Digital computers built with traditional electronic devices based on conventional architecture are ubiquitous in our daily lives. However, they are not able to keep up with the increasing demand for energy efficiency for data-intensive tasks, e.g., video streaming, because of intrinsic limitations. Memristor, a novel device whose resistance depends on their electrical history, has been proved to be able to overcome or avoid some of the limitations by performing computing at the same location where data is stored. With only one type of memristor, however, the demonstrated systems to date lack real-time learning capability in the hardware, which is required for both spatial and temporal information processing. The proposed project will develop a fundamentally new hardware system that integrates two different types of memristors and supporting circuits into three-dimensional (3D) networks. The new computing platform is expected to be more versatile, more compact, and more power efficient. The proposed research will lead to transformative hardware and technologies, contribute to the training of the nation’s high-caliber workforce, and hence reclaim the competitiveness and leadership of the IC industry of the U.S. The proposed project will be also integrated with STEM education through classroom teaching, summer camp for community college teachers, K-12 students, with the full participation of women and underrepresented minorities.
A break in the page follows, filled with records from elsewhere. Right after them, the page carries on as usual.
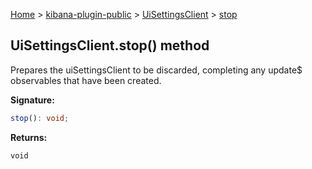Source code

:[Home](./index) &gt; [kibana-plugin-public](./kibana-plugin-public.md) &gt; [UiSettingsClient](./kibana-plugin-public.uisettingsclient.md) &gt; [stop](./kibana-plugin-public.uisettingsclient.stop.md)

## UiSettingsClient.stop() method

Prepares the uiSettingsClient to be discarded, completing any update$ observables that have been created.

<b>Signature:</b>

```typescript
stop(): void;
```
<b>Returns:</b>

`void`

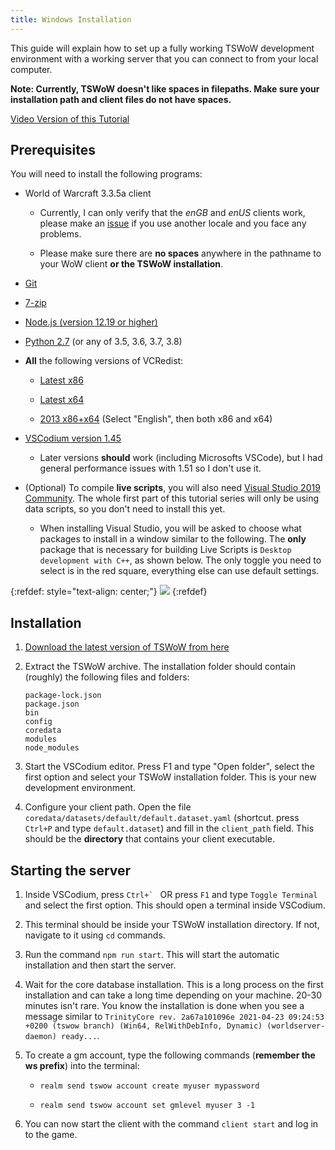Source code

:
 ```yaml
---
title: Windows Installation
---
```


This guide will explain how to set up a fully working TSWoW development environment with a working server that you can connect to from your local computer.

**Note: Currently, TSWoW doesn't like spaces in filepaths. Make sure your installation path and client files do not have spaces.**

[Video Version of this Tutorial](https://youtu.be/OApiAnrTJ78)

## Prerequisites

You will need to install the following programs:

- World of Warcraft 3.3.5a client

    - Currently, I can only verify that the _enGB_ and _enUS_ clients work, please make an [issue](https://github.com/tswow/tswow/issues) if you use another locale and you face any problems.

    - Please make sure there are **no spaces** anywhere in the pathname to your WoW client **or the TSWoW installation**.

- [Git](https://github.com/git-for-windows/git/releases/download/v2.30.0.windows.1/Git-2.30.0-64-bit.exe)

- [7-zip](https://www.7-zip.org/a/7z1900-x64.exe)

- [Node.js (version 12.19 or higher)](https://nodejs.org/dist/v14.15.1/node-v14.15.1-x64.msi)

- [Python 2.7](https://www.python.org/ftp/python/2.7.2/python-2.7.2.amd64.msi) (or any of 3.5, 3.6, 3.7, 3.8)

- **All** the following versions of VCRedist:

    - [Latest x86](https://aka.ms/vs/16/release/vc_redist.x86.exe)

    - [Latest x64](https://aka.ms/vs/16/release/vc_redist.x64.exe)

    - [2013 x86+x64](https://www.microsoft.com/en-us/download/details.aspx?id=40784) (Select "English", then both x86 and x64)

- [VSCodium version 1.45](https://github.com/VSCodium/vscodium/releases/tag/1.45.1)

    - <span>Later versions **should** work (including Microsofts VSCode), but I had general performance issues with 1.51 so I don't use it.</span>


- (Optional) To compile **live scripts**, you will also need [Visual Studio 2019 Community](https://visualstudio.microsoft.com/downloads/). The whole first part of this tutorial series will only be using data scripts, so you don't need to install this yet.

    - <span>When installing Visual Studio, you will be asked to choose what packages to install in a window similar to the following. The **only** package that is necessary for building Live Scripts is `Desktop development with C++`, as shown below. The only toggle you need to select is in the red square, everything else can use default settings.</span>

{:refdef: style="text-align: center;"}
![](../vs-installer.png)
{:refdef}

## Installation

1. [Download the latest version of TSWoW from here](https://github.com/tswow/tswow/releases)

2. Extract the TSWoW archive. The installation folder should contain (roughly) the following files and folders:

    ```
    package-lock.json
    package.json
    bin
    config
    coredata
    modules
    node_modules
    ```
3. Start the VSCodium editor. Press F1 and type "Open folder", select the first option and select your TSWoW installation folder. This is your new development environment.

4. Configure your client path. Open the file `coredata/datasets/default/default.dataset.yaml` (shortcut. press `Ctrl+P` and type `default.dataset`) and fill in the `client_path` field. This should be the **directory** that contains your client executable.

## Starting the server

1. Inside VSCodium, press ``Ctrl+` `` OR press `F1` and type `Toggle Terminal` and select the first option. This should open a terminal inside VSCodium.

2. This terminal should be inside your TSWoW installation directory. If not, navigate to it using `cd` commands.

3. Run the command `npm run start`. This will start the automatic installation and then start the server.

4. Wait for the core database installation. This is a long process on the first installation and can take a long time depending on your machine. 20-30 minutes isn't rare. You know the installation is done when you see a message similar to `TrinityCore rev. 2a67a101096e 2021-04-23 09:24:53 +0200 (tswow branch) (Win64, RelWithDebInfo, Dynamic) (worldserver-daemon) ready...`.

5. To create a gm account, type the following commands (**remember the ws prefix**) into the terminal:

    - `realm send tswow account create myuser mypassword`

    - `realm send tswow account set gmlevel myuser 3 -1`

6. You can now start the client with the command `client start` and log in to the game.
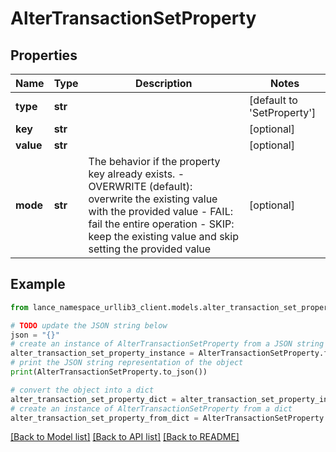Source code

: # AlterTransactionSetProperty


## Properties

Name | Type | Description | Notes
------------ | ------------- | ------------- | -------------
**type** | **str** |  | [default to 'SetProperty']
**key** | **str** |  | [optional] 
**value** | **str** |  | [optional] 
**mode** | **str** | The behavior if the property key already exists. - OVERWRITE (default): overwrite the existing value with the provided value - FAIL: fail the entire operation - SKIP: keep the existing value and skip setting the provided value  | [optional] 

## Example

```python
from lance_namespace_urllib3_client.models.alter_transaction_set_property import AlterTransactionSetProperty

# TODO update the JSON string below
json = "{}"
# create an instance of AlterTransactionSetProperty from a JSON string
alter_transaction_set_property_instance = AlterTransactionSetProperty.from_json(json)
# print the JSON string representation of the object
print(AlterTransactionSetProperty.to_json())

# convert the object into a dict
alter_transaction_set_property_dict = alter_transaction_set_property_instance.to_dict()
# create an instance of AlterTransactionSetProperty from a dict
alter_transaction_set_property_from_dict = AlterTransactionSetProperty.from_dict(alter_transaction_set_property_dict)
```
[[Back to Model list]](../README.md#documentation-for-models) [[Back to API list]](../README.md#documentation-for-api-endpoints) [[Back to README]](../README.md)



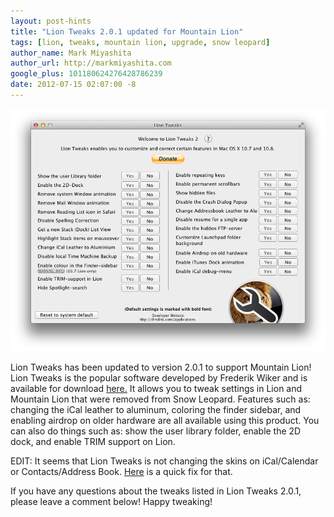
 ```yaml
---
layout: post-hints
title: "Lion Tweaks 2.0.1 updated for Mountain Lion"
tags: [lion, tweaks, mountain lion, upgrade, snow leopard]
author_name: Mark Miyashita
author_url: http://markmiyashita.com
google_plus: 101180624276428786239
date: 2012-07-15 02:07:00 -8
---
```


<img class="clear blog-image full-border" src="/images/lion-tweaks.png" title="Lion Tweaks">

Lion Tweaks has been updated to version 2.0.1 to support Mountain Lion! Lion Tweaks is the popular software developed by Frederik Wiker and is available for download <a href="http://ifredrik.com/applications/index.html">here.</a> It allows you to tweak settings in Lion and Mountain Lion that were removed from Snow Leopard. Features such as: changing the iCal leather to aluminum, coloring the finder sidebar, and enabling airdrop on older hardware are all available using this product. You can also do things such as: show the user library folder, enable the 2D dock, and enable TRIM support on Lion.

EDIT: It seems that Lion Tweaks is not changing the skins on iCal/Calendar or Contacts/Address Book. <a href="http://hints.binaryage.com/change-mountain-lion-calendar-and-contacts-app-to-aluminum-skin/">Here</a> is a quick fix for that.

If you have any questions about the tweaks listed in Lion Tweaks 2.0.1, please leave a comment below! Happy tweaking!
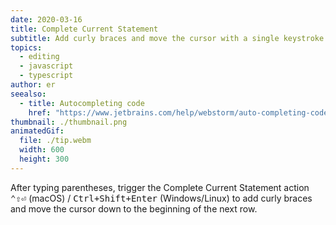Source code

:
 ```yaml
---
date: 2020-03-16
title: Complete Current Statement
subtitle: Add curly braces and move the cursor with a single keystroke.
topics:
  - editing
  - javascript
  - typescript
author: er
seealso:
  - title: Autocompleting code
    href: "https://www.jetbrains.com/help/webstorm/auto-completing-code.html#"
thumbnail: ./thumbnail.png
animatedGif:
  file: ./tip.webm
  width: 600
  height: 300
---
```


After typing parentheses, trigger the Complete Current Statement action <kbd>⌃⇧⏎</kbd> (macOS) / <kbd>Ctrl+Shift+Enter</kbd> (Windows/Linux) to add curly braces and move the cursor down to the beginning of the next row.
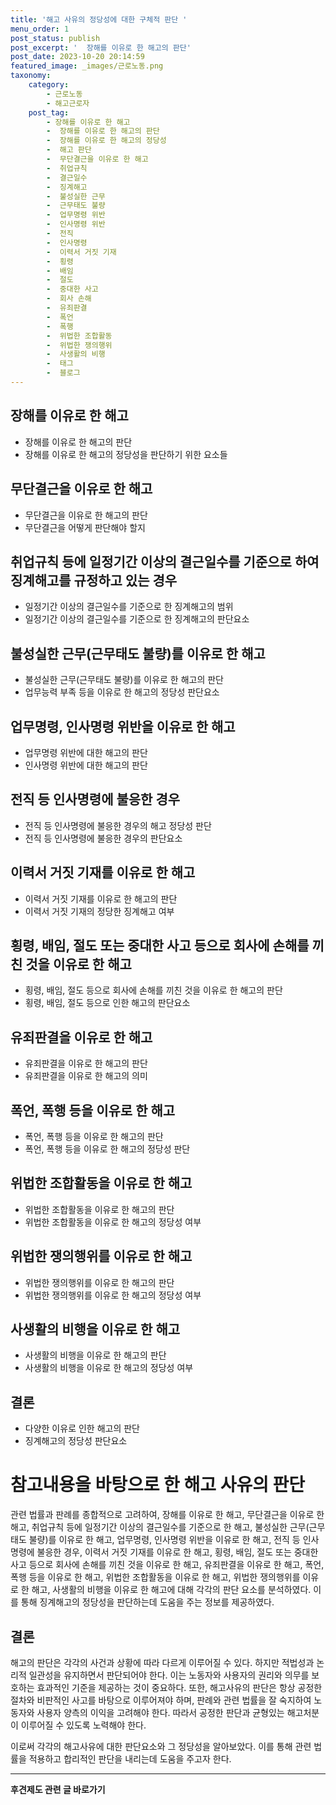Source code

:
 ```yaml
---
title: '해고 사유의 정당성에 대한 구체적 판단 '
menu_order: 1
post_status: publish
post_excerpt: '  장해를 이유로 한 해고의 판단'
post_date: 2023-10-20 20:14:59
featured_image: _images/근로노동.png
taxonomy:
    category:
        - 근로노동
        - 해고근로자
    post_tag:
        - 장해를 이유로 한 해고
        -  장해를 이유로 한 해고의 판단
        -  장해를 이유로 한 해고의 정당성
        -  해고 판단
        -  무단결근을 이유로 한 해고
        -  취업규칙
        -  결근일수
        -  징계해고
        -  불성실한 근무
        -  근무태도 불량
        -  업무명령 위반
        -  인사명령 위반
        -  전직
        -  인사명령
        -  이력서 거짓 기재
        -  횡령
        -  배임
        -  절도
        -  중대한 사고
        -  회사 손해
        -  유죄판결
        -  폭언
        -  폭행
        -  위법한 조합활동
        -  위법한 쟁의행위
        -  사생활의 비행
        -  태그
        -  블로그
---
```



## 장해를 이유로 한 해고
- 장해를 이유로 한 해고의 판단
- 장해를 이유로 한 해고의 정당성을 판단하기 위한 요소들

## 무단결근을 이유로 한 해고
- 무단결근을 이유로 한 해고의 판단
- 무단결근을 어떻게 판단해야 할지

## 취업규칙 등에 일정기간 이상의 결근일수를 기준으로 하여 징계해고를 규정하고 있는 경우
- 일정기간 이상의 결근일수를 기준으로 한 징계해고의 범위
- 일정기간 이상의 결근일수를 기준으로 한 징계해고의 판단요소

## 불성실한 근무(근무태도 불량)를 이유로 한 해고
- 불성실한 근무(근무태도 불량)를 이유로 한 해고의 판단
- 업무능력 부족 등을 이유로 한 해고의 정당성 판단요소

## 업무명령, 인사명령 위반을 이유로 한 해고
- 업무명령 위반에 대한 해고의 판단
- 인사명령 위반에 대한 해고의 판단

## 전직 등 인사명령에 불응한 경우
- 전직 등 인사명령에 불응한 경우의 해고 정당성 판단
- 전직 등 인사명령에 불응한 경우의 판단요소

## 이력서 거짓 기재를 이유로 한 해고
- 이력서 거짓 기재를 이유로 한 해고의 판단
- 이력서 거짓 기재의 정당한 징계해고 여부

## 횡령, 배임, 절도 또는 중대한 사고 등으로 회사에 손해를 끼친 것을 이유로 한 해고
- 횡령, 배임, 절도 등으로 회사에 손해를 끼친 것을 이유로 한 해고의 판단
- 횡령, 배임, 절도 등으로 인한 해고의 판단요소

## 유죄판결을 이유로 한 해고
- 유죄판결을 이유로 한 해고의 판단
- 유죄판결을 이유로 한 해고의 의미

## 폭언, 폭행 등을 이유로 한 해고
- 폭언, 폭행 등을 이유로 한 해고의 판단
- 폭언, 폭행 등을 이유로 한 해고의 정당성 판단

## 위법한 조합활동을 이유로 한 해고
- 위법한 조합활동을 이유로 한 해고의 판단
- 위법한 조합활동을 이유로 한 해고의 정당성 여부

## 위법한 쟁의행위를 이유로 한 해고
- 위법한 쟁의행위를 이유로 한 해고의 판단
- 위법한 쟁의행위를 이유로 한 해고의 정당성 여부

## 사생활의 비행을 이유로 한 해고
- 사생활의 비행을 이유로 한 해고의 판단
- 사생활의 비행을 이유로 한 해고의 정당성 여부

## 결론
- 다양한 이유로 인한 해고의 판단
- 징계해고의 정당성 판단요소

#    참고내용을 바탕으로 한 해고 사유의 판단
관련 법률과 판례를 종합적으로 고려하여, 장해를 이유로 한 해고, 무단결근을 이유로 한 해고, 취업규칙 등에 일정기간 이상의 결근일수를 기준으로 한 해고, 불성실한 근무(근무태도 불량)를 이유로 한 해고, 업무명령, 인사명령 위반을 이유로 한 해고, 전직 등 인사명령에 불응한 경우, 이력서 거짓 기재를 이유로 한 해고, 횡령, 배임, 절도 또는 중대한 사고 등으로 회사에 손해를 끼친 것을 이유로 한 해고, 유죄판결을 이유로 한 해고, 폭언, 폭행 등을 이유로 한 해고, 위법한 조합활동을 이유로 한 해고, 위법한 쟁의행위를 이유로 한 해고, 사생활의 비행을 이유로 한 해고에 대해 각각의 판단 요소를 분석하였다. 이를 통해 징계해고의 정당성을 판단하는데 도움을 주는 정보를 제공하였다.

##   결론
해고의 판단은 각각의 사건과 상황에 따라 다르게 이루어질 수 있다. 하지만 적법성과 논리적 일관성을 유지하면서 판단되어야 한다. 이는 노동자와 사용자의 권리와 의무를 보호하는 효과적인 기준을 제공하는 것이 중요하다. 또한, 해고사유의 판단은 항상 공정한 절차와 비판적인 사고를 바탕으로 이루어져야 하며, 판례와 관련 법률을 잘 숙지하여 노동자와 사용자 양측의 이익을 고려해야 한다. 따라서 공정한 판단과 균형있는 해고처분이 이루어질 수 있도록 노력해야 한다.

이로써 각각의 해고사유에 대한 판단요소와 그 정당성을 알아보았다. 이를 통해 관련 법률을 적용하고 합리적인 판단을 내리는데 도움을 주고자 한다.
<!-- wp:separator -->
<hr class="wp-block-separator has-alpha-channel-opacity"/>
<!-- /wp:separator -->

<!-- wp:group {"backgroundColor":"base","layout":{"type":"constrained"}} -->
<div class="wp-block-group has-base-background-color has-background"><!-- wp:paragraph {"align":"center","fontSize":"medium"} -->
<p class="has-text-align-center has-large-font-size"><strong>후견제도 관련 글 바로가기</strong></p>
<!-- /wp:paragraph -->


<!-- wp:latest-posts
{"categories":[{"id":1980,"count":19,"description":"","link":"https://uknowlaw.com/category/%ed%9b%84%ea%b2%ac%ec%a0%9c%eb%8f%84/","name":"후견제도","slug":"후견제도","taxonomy":"category","parent":0,"meta":[],"_links":{"self":[{"href":"https://uknowlaw.com/wp-json/wp/v2/categories/1980"}],"collection":[{"href":"https://uknowlaw.com/wp-json/wp/v2/categories"}],"about":[{"href":"https://uknowlaw.com/wp-json/wp/v2/taxonomies/category"}],"wp:post_type":[{"href":"https://uknowlaw.com/wp-json/wp/v2/posts?categories=1980"}],"curies":[{"name":"wp","href":"https://api.w.org/{rel}","templated":true}]}}],"postsToShow":100,"excerptLength":28,"postLayout":"grid","columns":2,"featuredImageAlign":"left","featuredImageSizeSlug":"large","fontSize":18px} /--></div>
<!-- /wp:group -->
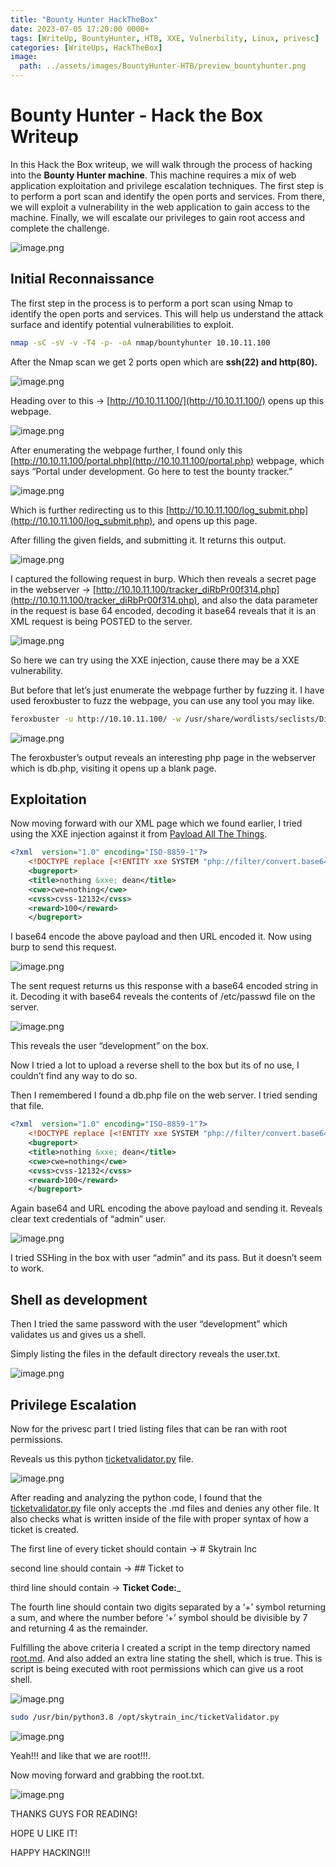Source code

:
 ```yaml
---
title: "Bounty Hunter HackTheBox" 
date: 2023-07-05 17:20:00 0000+
tags: [WriteUp, BountyHunter, HTB, XXE, Vulnerbility, Linux, privesc]
categories: [WriteUps, HackTheBox]
image:
  path: ../assets/images/BountyHunter-HTB/preview_bountyhunter.png
---
```


# Bounty Hunter - Hack the Box Writeup

In this Hack the Box writeup, we will walk through the process of hacking into the **Bounty Hunter machine**. This machine requires a mix of web application exploitation and privilege escalation techniques. The first step is to perform a port scan and identify the open ports and services. From there, we will exploit a vulnerability in the web application to gain access to the machine. Finally, we will escalate our privileges to gain root access and complete the challenge.

![image.png](../assets/images/BountyHunter-HTB/BountyHunter.png)

## **Initial Reconnaissance**

The first step in the process is to perform a port scan using Nmap to identify the open ports and services. This will help us understand the attack surface and identify potential vulnerabilities to exploit.

```bash
nmap -sC -sV -v -T4 -p- -oA nmap/bountyhunter 10.10.11.100
```

After the Nmap scan we get 2 ports open which are **ssh(22) and http(80).**

![image.png](../assets/images/BountyHunter-HTB/Untitled.png)

Heading over to this → [http://10.10.11.100/](http://10.10.11.100/) opens up this webpage.

![image.png](../assets/images/BountyHunter-HTB/Untitled%201.png)

After enumerating the webpage further, I found only this [http://10.10.11.100/portal.php](http://10.10.11.100/portal.php) webpage, which says “Portal under development. Go here to test the bounty tracker.”

![image.png](../assets/images/BountyHunter-HTB/Untitled%202.png)

Which is further redirecting us to this [http://10.10.11.100/log_submit.php](http://10.10.11.100/log_submit.php), and opens up this page.

After filling the given fields, and submitting it. It returns this output.

![image.png](../assets/images/BountyHunter-HTB/Untitled%203.png)

I captured the following request in burp. Which then reveals a secret page in the webserver → [http://10.10.11.100/tracker_diRbPr00f314.php](http://10.10.11.100/tracker_diRbPr00f314.php), and also the data parameter in the request is base 64 encoded, decoding it base64 reveals that it is an XML request is being POSTED to the server.

![image.png](../assets/images/BountyHunter-HTB/Untitled%204.png)

So here we can try using the XXE injection, cause there may be a XXE vulnerability.

But before that let’s just enumerate the webpage further by fuzzing it. I have used feroxbuster to fuzz the webpage, you can use any tool you may like.

```bash
feroxbuster -u http://10.10.11.100/ -w /usr/share/wordlists/seclists/Discovery/Web-Content/directory-list-2.3-medium.txt -x php -C 40
```

![image.png](../assets/images/BountyHunter-HTB/Untitled%205.png)

The feroxbuster’s output reveals an interesting php page in the webserver which is db.php, visiting it opens up a blank page.

## **Exploitation**

Now moving forward with our XML page which we found earlier, I tried using the XXE injection against it from [Payload All The Things](https://github.com/swisskyrepo/PayloadsAllTheThings/tree/master/XXE%20Injection).

```xml
<?xml  version="1.0" encoding="ISO-8859-1"?>
    <!DOCTYPE replace [<!ENTITY xxe SYSTEM "php://filter/convert.base64-encode/resource=file:///etc/passwd"> ]>
    <bugreport>
    <title>nothing &xxe; dean</title>
    <cwe>cwe=nothing</cwe>
    <cvss>cvss-12132</cvss>
    <reward>100</reward>
    </bugreport>
```

I base64 encode the above payload and then URL encoded it. Now using burp to send this request.

![image.png](../assets/images/BountyHunter-HTB/burpsuite_output_etc_passwd.png)

The sent request returns us this response with a base64 encoded string in it. Decoding it with base64 reveals the contents of /etc/passwd file on the server.

![image.png](../assets/images/BountyHunter-HTB/base64decode_etc_passwd.png)

This reveals the user “development” on the box.

Now I tried a lot to upload a reverse shell to the box but its of no use, I couldn’t find any way to do so.

Then I remembered I found a db.php file on the web server. I tried sending that file.

```xml
<?xml  version="1.0" encoding="ISO-8859-1"?>
    <!DOCTYPE replace [<!ENTITY xxe SYSTEM "php://filter/convert.base64-encode/resource=db.php"> ]>
    <bugreport>
    <title>nothing &xxe; dean</title>
    <cwe>cwe=nothing</cwe>
    <cvss>cvss-12132</cvss>
    <reward>100</reward>
    </bugreport>
```

Again base64 and URL encoding the above payload and sending it. Reveals clear text credentials of “admin” user.

![image.png](../assets/images/BountyHunter-HTB/database_cred.png)

I tried SSHing in the box with user “admin” and its pass. But it doesn’t seem to work.

## **Shell as development**

Then I tried the same password with the user “development” which validates us and gives us a shell.

Simply listing the files in the default directory reveals the user.txt.

![image.png](../assets/images/BountyHunter-HTB/Untitled%206.png)

## Privilege Escalation

Now for the privesc part I tried listing files that can be ran with root permissions.

Reveals us this python [ticketvalidator.py](http://ticketvalidator.py) file.

![image.png](../assets/images/BountyHunter-HTB/Untitled%207.png)

After reading and analyzing the python code, I found that the [ticketvalidator.py](http://ticketvalidator.py) file only accepts the .md files and denies any other file. It also checks what is written inside of the file with proper syntax of how a ticket is created.

The first line of every ticket should contain → # Skytrain Inc

second line should contain → ## Ticket to

third line should contain → **Ticket Code:**_

The fourth line should contain two digits separated by a ‘+’ symbol returning a sum, and where the number before ‘+’ symbol should be divisible by 7 and returning 4 as the remainder.

Fulfilling the above criteria I created a script in the temp directory named [root.md](http://root.md). And also added an extra line stating the shell, which is true. This is script is being executed with root permissions which can give us a root shell.

![image.png](../assets/images/BountyHunter-HTB/root.md.png)

```bash
sudo /usr/bin/python3.8 /opt/skytrain_inc/ticketValidator.py
```

![image.png](../assets/images/BountyHunter-HTB/we_r_root.png)

Yeah!!! and like that we are root!!!.

Now moving forward and grabbing the root.txt.

![image.png](../assets/images/BountyHunter-HTB/root.txt_final.png)

THANKS GUYS FOR READING!

HOPE U LIKE IT!

HAPPY HACKING!!!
The proposed project aims at experimentally implementing 3D memristor-based neural networks for real-time machine learning with high energy-speed efficiency. The specific objectives towards this goal are as follows: (1) to design and fabricate high-density nanoscale 3D-stacked passive arrays for parallel convolution operations for spatial feature extraction; (2) to enable reservoir computing with novel diffusive memristors in order to extract temporal patterns; (3) to develop learning algorithms co-designed with the hardware; and (4) to design and build an integrated system on printed circuit boards that physically integrates the 3D-stacked kernels, the diffusive memristor dynamic reservoir, the fully connected layer, and the auxiliary digital circuits for real-time video processing and classification. The success of the proposed work will not only provide an energy-area efficient hardware system with custom-tailored algorithms and software to realize real-time machine learning, more importantly, but it will also provide solutions to the biggest obstacles that hinder the processing-in-memory. This system could deliver a large computing throughput with small operating power and compact system size. More importantly, the pretrained convolution kernels and fixed connections of the dynamic reservoir could substantially reduce the training complexity, rendering the system suitable for real-time learning tasks like video classification with hardware learning circuits combined with co-designed algorithms and software.
This award reflects NSF's statutory mission and has been deemed worthy of support through evaluation using the Foundation's intellectual merit and broader impacts review criteria.